Recorded data
▬▬▬▬▬▬

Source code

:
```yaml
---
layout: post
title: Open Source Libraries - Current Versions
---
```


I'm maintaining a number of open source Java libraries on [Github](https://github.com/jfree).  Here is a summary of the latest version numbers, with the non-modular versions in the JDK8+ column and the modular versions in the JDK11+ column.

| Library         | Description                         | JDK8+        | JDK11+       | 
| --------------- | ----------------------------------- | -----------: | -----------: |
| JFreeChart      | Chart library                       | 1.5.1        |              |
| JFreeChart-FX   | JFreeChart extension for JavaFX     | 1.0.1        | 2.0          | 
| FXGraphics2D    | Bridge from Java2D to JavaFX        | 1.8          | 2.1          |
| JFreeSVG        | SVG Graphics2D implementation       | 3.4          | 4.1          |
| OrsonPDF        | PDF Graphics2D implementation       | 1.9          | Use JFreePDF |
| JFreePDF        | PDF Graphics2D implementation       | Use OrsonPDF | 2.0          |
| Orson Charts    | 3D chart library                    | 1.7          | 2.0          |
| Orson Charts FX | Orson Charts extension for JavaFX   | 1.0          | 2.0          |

▬▬▬▬▬▬

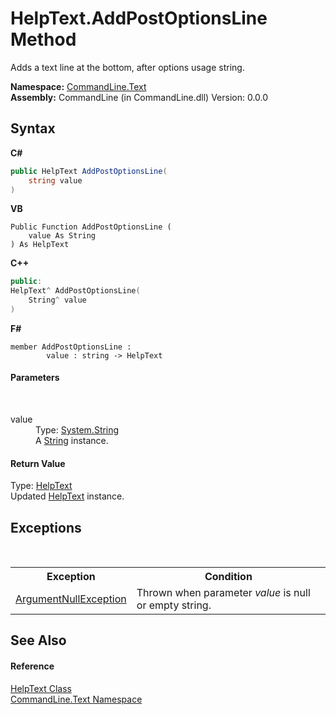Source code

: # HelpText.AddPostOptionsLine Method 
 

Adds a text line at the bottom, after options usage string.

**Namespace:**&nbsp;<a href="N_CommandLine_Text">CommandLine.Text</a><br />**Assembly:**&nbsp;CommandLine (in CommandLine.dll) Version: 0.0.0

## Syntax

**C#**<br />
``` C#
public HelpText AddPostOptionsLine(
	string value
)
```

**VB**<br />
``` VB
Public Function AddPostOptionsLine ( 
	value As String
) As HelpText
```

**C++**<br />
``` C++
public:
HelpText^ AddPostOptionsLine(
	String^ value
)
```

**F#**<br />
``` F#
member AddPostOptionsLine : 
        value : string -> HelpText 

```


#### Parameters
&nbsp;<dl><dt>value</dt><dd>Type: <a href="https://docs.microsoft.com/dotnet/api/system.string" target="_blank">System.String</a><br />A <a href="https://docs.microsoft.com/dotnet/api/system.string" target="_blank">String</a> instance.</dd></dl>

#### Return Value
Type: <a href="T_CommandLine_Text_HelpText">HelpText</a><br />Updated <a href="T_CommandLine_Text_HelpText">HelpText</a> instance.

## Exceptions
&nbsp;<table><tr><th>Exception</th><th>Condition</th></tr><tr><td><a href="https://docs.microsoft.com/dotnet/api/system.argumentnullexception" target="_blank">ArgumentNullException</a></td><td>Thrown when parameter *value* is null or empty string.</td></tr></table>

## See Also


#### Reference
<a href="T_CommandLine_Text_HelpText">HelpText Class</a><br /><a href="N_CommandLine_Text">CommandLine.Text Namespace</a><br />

▬▬▬▬▬▬

Within the entries above, report how many lines include "JFreePDF", and keep the answer to the number.

2